• TASK OBJECTIVE:
Each record that follows should be repeated exactly, with no pictures carried over.

• SUPPLIED DATA:
Content starts

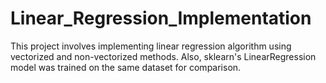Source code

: # Linear_Regression_Implementation
This project involves implementing linear regression algorithm using vectorized and non-vectorized methods. Also, sklearn's LinearRegression model was trained on the same dataset for comparison.
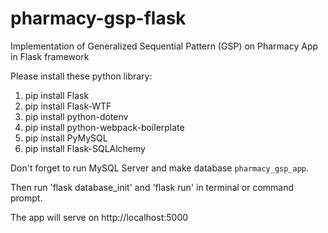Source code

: # pharmacy-gsp-flask
Implementation of Generalized Sequential Pattern (GSP) on Pharmacy App in Flask framework

Please install these python library:

1. pip install Flask
2. pip install Flask-WTF
3. pip install python-dotenv
4. pip install python-webpack-boilerplate
5. pip install PyMySQL
6. pip install Flask-SQLAlchemy

Don't forget to run MySQL Server and make database `pharmacy_gsp_app`.

Then run 'flask database_init' and 'flask run' in terminal or command prompt.

The app will serve on http://localhost:5000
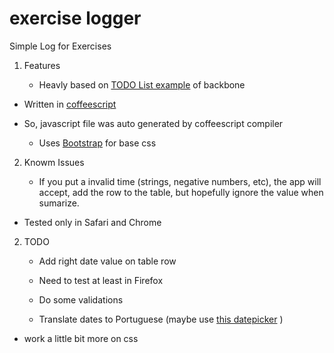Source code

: # exercise logger #

Simple Log for Exercises

1. Features

	* Heavly based on [TODO List example](http://backbonejs.org/examples/todos/index.html) of backbone

  * Written in [coffeescript](http://coffeescript.org/)

  * So, javascript file was auto generated by coffeescript compiler

	* Uses [Bootstrap](http://twitter.github.com/bootstrap) for base css

2. Knowm Issues

	* If you put a invalid time (strings, negative numbers, etc), the app will accept, add the row to the table, but hopefully ignore the value when sumarize.

  * Tested only in Safari and Chrome

2. TODO

	* Add right date value on table row

	* Need to test at least in Firefox

	* Do some validations

	* Translate dates to Portuguese (maybe use [this datepicker](https://github.com/eternicode/bootstrap-datepicker) )
  
  * work a little bit more on css
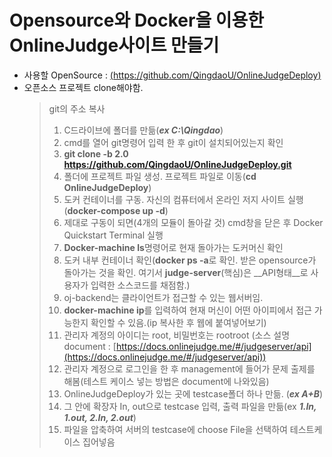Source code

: Opensource와 Docker을 이용한 OnlineJudge사이트 만들기
=======================================================
* 사용할 OpenSource : [(https://github.com/QingdaoU/OnlineJudgeDeploy)](https://github.com/QingdaoU/OnlineJudgeDeploy)
* 오픈소스 프로젝트 clone해야함.
    > git의 주소 복사
    > 1. C드라이브에 폴더를 만듦(***ex C:\Qingdao***)<br>
    > 2. cmd를 열어 git명령어 입력 한 후 git이 설치되어있는지 확인<br>
    > 3. **git clone -b 2.0 https://github.com/QingdaoU/OnlineJudgeDeploy.git**
    > 4. 폴더에 프로젝트 파일 생성. 프로젝트 파일로 이동(**cd OnlineJudgeDeploy**)<br>
    > 5. 도커 컨테이너를 구동. 자신의 컴퓨터에서 온라인 저지 사이트 실행(**docker-compose up -d**)<br>
    > 7. 제대로 구동이 되면(4개의 모듈이 돌아갈 것) cmd창을 닫은 후 Docker Quickstart Terminal 실행<br>
    > 8. **Docker-machine ls**명령어로 현재 돌아가는 도커머신 확인<br>
    > 9. 도커 내부 컨테이너 확인(**docker ps -a**로 확인. 받은 opensource가 돌아가는 것을 확인. 여기서 __judge-server__(핵심)은 __API형태__로 사용자가 입력한 소스코드를 채점함.)<br>
    > 10. oj-backend는 클라이언트가 접근할 수 있는 웹서버임.
    > 11. **docker-machine ip**를 입력하여 현재 머신이 어떤 아이피에서 접근 가능한지 확인할 수 있음.(ip 복사한 후 웹에 붙여넣어보기)<br>
    > 12. 관리자 계정의 아이디는 root, 비밀번호는 rootroot (소스 설명 document : [https://docs.onlinejudge.me/#/judgeserver/api](https://docs.onlinejudge.me/#/judgeserver/api))<br>
    > 13. 관리자 계정으로 로그인을 한 후 management에 들어가 문제 출제를 해봄(테스트 케이스 넣는 방법은 document에 나와있음)<br>
    > 14. OnlineJudgeDeploy가 있는 곳에 testcase폴더 하나 만듦. (***ex A+B***)<br>
    > 15. 그 안에 확장자 In, out으로 testcase 입력, 출력 파일을 만듦(ex ***1.In, 1.out, 2.In, 2.out***)<br>
    > 16. 파일을 압축하여 서버의 testcase에 choose File을 선택하여 테스트케이스 집어넣음<br>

Content ends

• SOLUTION TO THIS EXERCISE:
Source code

: # Linear_Regression_Implementation
This project involves implementing linear regression algorithm using vectorized and non-vectorized methods. Also, sklearn's LinearRegression model was trained on the same dataset for comparison.
Source code

: # pharmacy-gsp-flask
Implementation of Generalized Sequential Pattern (GSP) on Pharmacy App in Flask framework

Please install these python library:

1. pip install Flask
2. pip install Flask-WTF
3. pip install python-dotenv
4. pip install python-webpack-boilerplate
5. pip install PyMySQL
6. pip install Flask-SQLAlchemy

Don't forget to run MySQL Server and make database `pharmacy_gsp_app`.

Then run 'flask database_init' and 'flask run' in terminal or command prompt.

The app will serve on http://localhost:5000
Source code

: # exercise logger #

Simple Log for Exercises

1. Features

	* Heavly based on [TODO List example](http://backbonejs.org/examples/todos/index.html) of backbone

  * Written in [coffeescript](http://coffeescript.org/)

  * So, javascript file was auto generated by coffeescript compiler

	* Uses [Bootstrap](http://twitter.github.com/bootstrap) for base css

2. Knowm Issues

	* If you put a invalid time (strings, negative numbers, etc), the app will accept, add the row to the table, but hopefully ignore the value when sumarize.

  * Tested only in Safari and Chrome

2. TODO

	* Add right date value on table row

	* Need to test at least in Firefox

	* Do some validations

	* Translate dates to Portuguese (maybe use [this datepicker](https://github.com/eternicode/bootstrap-datepicker) )
  
  * work a little bit more on css
Source code

: Opensource와 Docker을 이용한 OnlineJudge사이트 만들기
=======================================================
* 사용할 OpenSource : [(https://github.com/QingdaoU/OnlineJudgeDeploy)](https://github.com/QingdaoU/OnlineJudgeDeploy)
* 오픈소스 프로젝트 clone해야함.
    > git의 주소 복사
    > 1. C드라이브에 폴더를 만듦(***ex C:\Qingdao***)<br>
    > 2. cmd를 열어 git명령어 입력 한 후 git이 설치되어있는지 확인<br>
    > 3. **git clone -b 2.0 https://github.com/QingdaoU/OnlineJudgeDeploy.git**
    > 4. 폴더에 프로젝트 파일 생성. 프로젝트 파일로 이동(**cd OnlineJudgeDeploy**)<br>
    > 5. 도커 컨테이너를 구동. 자신의 컴퓨터에서 온라인 저지 사이트 실행(**docker-compose up -d**)<br>
    > 7. 제대로 구동이 되면(4개의 모듈이 돌아갈 것) cmd창을 닫은 후 Docker Quickstart Terminal 실행<br>
    > 8. **Docker-machine ls**명령어로 현재 돌아가는 도커머신 확인<br>
    > 9. 도커 내부 컨테이너 확인(**docker ps -a**로 확인. 받은 opensource가 돌아가는 것을 확인. 여기서 __judge-server__(핵심)은 __API형태__로 사용자가 입력한 소스코드를 채점함.)<br>
    > 10. oj-backend는 클라이언트가 접근할 수 있는 웹서버임.
    > 11. **docker-machine ip**를 입력하여 현재 머신이 어떤 아이피에서 접근 가능한지 확인할 수 있음.(ip 복사한 후 웹에 붙여넣어보기)<br>
    > 12. 관리자 계정의 아이디는 root, 비밀번호는 rootroot (소스 설명 document : [https://docs.onlinejudge.me/#/judgeserver/api](https://docs.onlinejudge.me/#/judgeserver/api))<br>
    > 13. 관리자 계정으로 로그인을 한 후 management에 들어가 문제 출제를 해봄(테스트 케이스 넣는 방법은 document에 나와있음)<br>
    > 14. OnlineJudgeDeploy가 있는 곳에 testcase폴더 하나 만듦. (***ex A+B***)<br>
    > 15. 그 안에 확장자 In, out으로 testcase 입력, 출력 파일을 만듦(ex ***1.In, 1.out, 2.In, 2.out***)<br>
    > 16. 파일을 압축하여 서버의 testcase에 choose File을 선택하여 테스트케이스 집어넣음<br>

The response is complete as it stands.